## Directions
The output should be the line containing "After the devcontainer.json" and every later line of the records, exactly as written, and nothing else.

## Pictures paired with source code
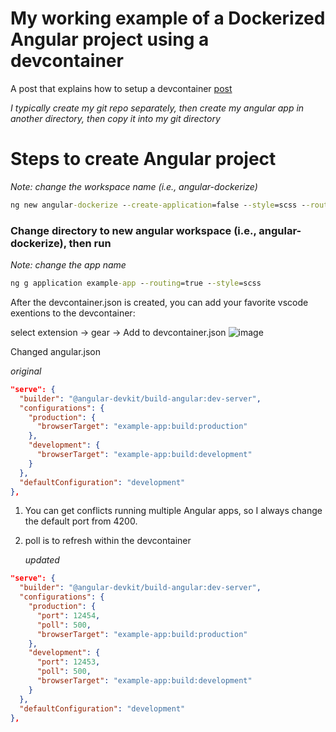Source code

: # My working example of a Dockerized Angular project using a devcontainer

A post that explains how to setup a devcontainer [post](https://blog.hammelburg.me/developing-angular-apps-inside-a-docker-container-fbca44438e05)

_I typically create my git repo separately, then create my angular app in another directory, then copy it into my git directory_

# Steps to create Angular project

_Note: change the workspace name (i.e., angular-dockerize)_

```cmd
ng new angular-dockerize --create-application=false --style=scss --routing=true --skip-git
```

### Change directory to new angular workspace (i.e., angular-dockerize), then run

_Note: change the app name_

```cmd
ng g application example-app --routing=true --style=scss
```

After the devcontainer.json is created, you can add your favorite vscode exentions to the devcontainer:

select extension -> gear -> Add to devcontainer.json
![image](https://user-images.githubusercontent.com/1365728/202858614-05ca7368-3ef2-4594-afa5-a295d434b574.png)

Changed angular.json

_original_

```json
"serve": {
  "builder": "@angular-devkit/build-angular:dev-server",
  "configurations": {
    "production": {
      "browserTarget": "example-app:build:production"
    },
    "development": {
      "browserTarget": "example-app:build:development"
    }
  },
  "defaultConfiguration": "development"
},
```

1. You can get conflicts running multiple Angular apps, so I always change the default port from 4200.
2. poll is to refresh within the devcontainer

   _updated_

```json
"serve": {
  "builder": "@angular-devkit/build-angular:dev-server",
  "configurations": {
    "production": {
      "port": 12454,
      "poll": 500,
      "browserTarget": "example-app:build:production"
    },
    "development": {
      "port": 12453,
      "poll": 500,
      "browserTarget": "example-app:build:development"
    }
  },
  "defaultConfiguration": "development"
},
```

## Output for this exercise
After the devcontainer.json is created, you can add your favorite vscode exentions to the devcontainer:

select extension -> gear -> Add to devcontainer.json
![image](https://user-images.githubusercontent.com/1365728/202858614-05ca7368-3ef2-4594-afa5-a295d434b574.png)

Changed angular.json

_original_

```json
"serve": {
  "builder": "@angular-devkit/build-angular:dev-server",
  "configurations": {
    "production": {
      "browserTarget": "example-app:build:production"
    },
    "development": {
      "browserTarget": "example-app:build:development"
    }
  },
  "defaultConfiguration": "development"
},
```

1. You can get conflicts running multiple Angular apps, so I always change the default port from 4200.
2. poll is to refresh within the devcontainer

   _updated_

```json
"serve": {
  "builder": "@angular-devkit/build-angular:dev-server",
  "configurations": {
    "production": {
      "port": 12454,
      "poll": 500,
      "browserTarget": "example-app:build:production"
    },
    "development": {
      "port": 12453,
      "poll": 500,
      "browserTarget": "example-app:build:development"
    }
  },
  "defaultConfiguration": "development"
},
```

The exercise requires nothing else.